▸ WHAT IS REQUIRED
Report all lines of the records that contain "primes".

DATA SECTION below:

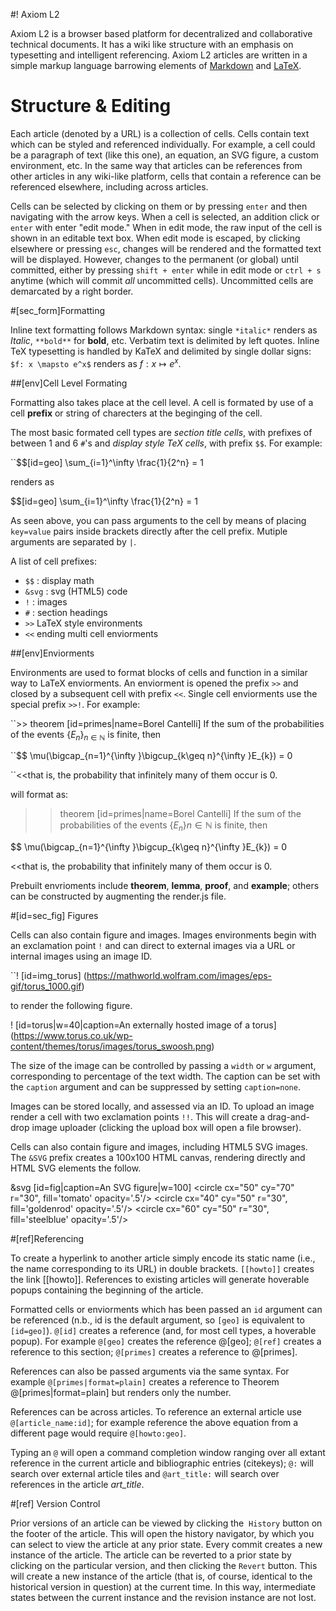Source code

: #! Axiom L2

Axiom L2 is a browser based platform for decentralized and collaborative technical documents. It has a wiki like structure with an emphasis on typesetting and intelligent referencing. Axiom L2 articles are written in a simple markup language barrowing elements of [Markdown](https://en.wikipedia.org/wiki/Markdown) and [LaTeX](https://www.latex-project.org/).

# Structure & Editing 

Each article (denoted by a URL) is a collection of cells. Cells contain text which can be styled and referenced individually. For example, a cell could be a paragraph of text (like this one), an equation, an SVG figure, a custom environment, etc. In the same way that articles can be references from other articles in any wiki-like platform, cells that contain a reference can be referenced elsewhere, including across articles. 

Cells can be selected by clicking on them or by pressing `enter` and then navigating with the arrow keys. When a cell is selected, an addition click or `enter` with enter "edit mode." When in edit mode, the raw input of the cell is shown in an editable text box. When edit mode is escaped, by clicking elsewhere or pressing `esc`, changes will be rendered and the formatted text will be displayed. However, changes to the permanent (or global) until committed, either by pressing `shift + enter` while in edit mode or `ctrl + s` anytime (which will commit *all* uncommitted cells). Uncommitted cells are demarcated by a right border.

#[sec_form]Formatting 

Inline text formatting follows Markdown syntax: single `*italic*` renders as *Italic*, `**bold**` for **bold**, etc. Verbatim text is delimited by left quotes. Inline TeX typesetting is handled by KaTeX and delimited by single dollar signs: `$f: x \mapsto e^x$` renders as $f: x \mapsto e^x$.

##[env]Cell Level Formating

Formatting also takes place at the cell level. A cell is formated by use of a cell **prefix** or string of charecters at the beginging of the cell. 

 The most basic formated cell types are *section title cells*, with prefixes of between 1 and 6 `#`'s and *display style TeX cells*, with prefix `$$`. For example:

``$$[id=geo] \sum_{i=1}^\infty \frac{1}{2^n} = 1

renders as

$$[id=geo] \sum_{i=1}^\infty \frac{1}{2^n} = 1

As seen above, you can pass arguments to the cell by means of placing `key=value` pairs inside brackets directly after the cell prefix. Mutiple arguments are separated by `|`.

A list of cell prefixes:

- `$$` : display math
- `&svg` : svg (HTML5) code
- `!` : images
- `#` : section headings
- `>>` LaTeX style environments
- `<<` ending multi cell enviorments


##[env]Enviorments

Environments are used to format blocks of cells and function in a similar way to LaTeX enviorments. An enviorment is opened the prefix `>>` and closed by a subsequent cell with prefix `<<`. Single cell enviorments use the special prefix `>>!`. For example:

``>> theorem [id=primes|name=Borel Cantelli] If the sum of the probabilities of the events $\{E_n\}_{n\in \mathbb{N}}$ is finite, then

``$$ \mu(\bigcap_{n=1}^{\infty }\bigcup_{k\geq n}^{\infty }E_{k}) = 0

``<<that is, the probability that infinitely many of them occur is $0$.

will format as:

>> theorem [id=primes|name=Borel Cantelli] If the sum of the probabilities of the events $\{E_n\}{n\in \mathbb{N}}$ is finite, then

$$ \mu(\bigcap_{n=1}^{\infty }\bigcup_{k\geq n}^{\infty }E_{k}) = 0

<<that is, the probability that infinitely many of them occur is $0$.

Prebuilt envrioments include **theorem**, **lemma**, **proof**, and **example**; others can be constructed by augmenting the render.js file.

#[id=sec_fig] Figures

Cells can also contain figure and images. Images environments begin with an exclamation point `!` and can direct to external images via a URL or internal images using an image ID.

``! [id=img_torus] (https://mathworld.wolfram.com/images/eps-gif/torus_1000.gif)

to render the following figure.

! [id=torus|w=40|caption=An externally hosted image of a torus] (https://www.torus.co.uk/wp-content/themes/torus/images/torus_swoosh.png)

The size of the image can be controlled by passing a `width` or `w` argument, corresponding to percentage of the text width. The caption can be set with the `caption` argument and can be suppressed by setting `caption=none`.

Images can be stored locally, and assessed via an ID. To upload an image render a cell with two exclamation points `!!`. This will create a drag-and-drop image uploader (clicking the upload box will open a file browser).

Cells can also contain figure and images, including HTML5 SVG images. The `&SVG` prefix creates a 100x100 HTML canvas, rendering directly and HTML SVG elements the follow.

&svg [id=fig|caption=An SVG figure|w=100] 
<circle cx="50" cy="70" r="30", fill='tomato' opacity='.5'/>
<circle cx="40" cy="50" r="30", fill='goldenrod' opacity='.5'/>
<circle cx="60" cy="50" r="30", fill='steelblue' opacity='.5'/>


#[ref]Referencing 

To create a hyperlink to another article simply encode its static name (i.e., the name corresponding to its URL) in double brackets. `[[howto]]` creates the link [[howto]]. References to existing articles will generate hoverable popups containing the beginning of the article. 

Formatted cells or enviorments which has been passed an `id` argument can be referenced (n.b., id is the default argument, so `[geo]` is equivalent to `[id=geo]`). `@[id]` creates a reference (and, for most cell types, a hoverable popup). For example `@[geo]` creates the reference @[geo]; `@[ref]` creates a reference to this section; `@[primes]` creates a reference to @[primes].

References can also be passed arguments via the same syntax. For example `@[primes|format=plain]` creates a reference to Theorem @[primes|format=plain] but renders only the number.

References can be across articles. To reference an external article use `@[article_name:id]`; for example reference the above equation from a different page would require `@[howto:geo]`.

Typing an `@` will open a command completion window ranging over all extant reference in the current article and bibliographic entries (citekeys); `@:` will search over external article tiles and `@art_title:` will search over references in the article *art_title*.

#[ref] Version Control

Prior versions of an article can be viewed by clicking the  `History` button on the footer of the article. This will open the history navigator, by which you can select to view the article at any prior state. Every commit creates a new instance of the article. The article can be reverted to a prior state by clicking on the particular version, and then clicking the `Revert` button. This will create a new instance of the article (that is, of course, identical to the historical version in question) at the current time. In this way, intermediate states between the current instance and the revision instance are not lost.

End of DATA SECTION.

▸ TASK SOLUTION
``>> theorem [id=primes|name=Borel Cantelli] If the sum of the probabilities of the events $\{E_n\}_{n\in \mathbb{N}}$ is finite, then
>> theorem [id=primes|name=Borel Cantelli] If the sum of the probabilities of the events $\{E_n\}{n\in \mathbb{N}}$ is finite, then
Formatted cells or enviorments which has been passed an `id` argument can be referenced (n.b., id is the default argument, so `[geo]` is equivalent to `[id=geo]`). `@[id]` creates a reference (and, for most cell types, a hoverable popup). For example `@[geo]` creates the reference @[geo]; `@[ref]` creates a reference to this section; `@[primes]` creates a reference to @[primes].
References can also be passed arguments via the same syntax. For example `@[primes|format=plain]` creates a reference to Theorem @[primes|format=plain] but renders only the number.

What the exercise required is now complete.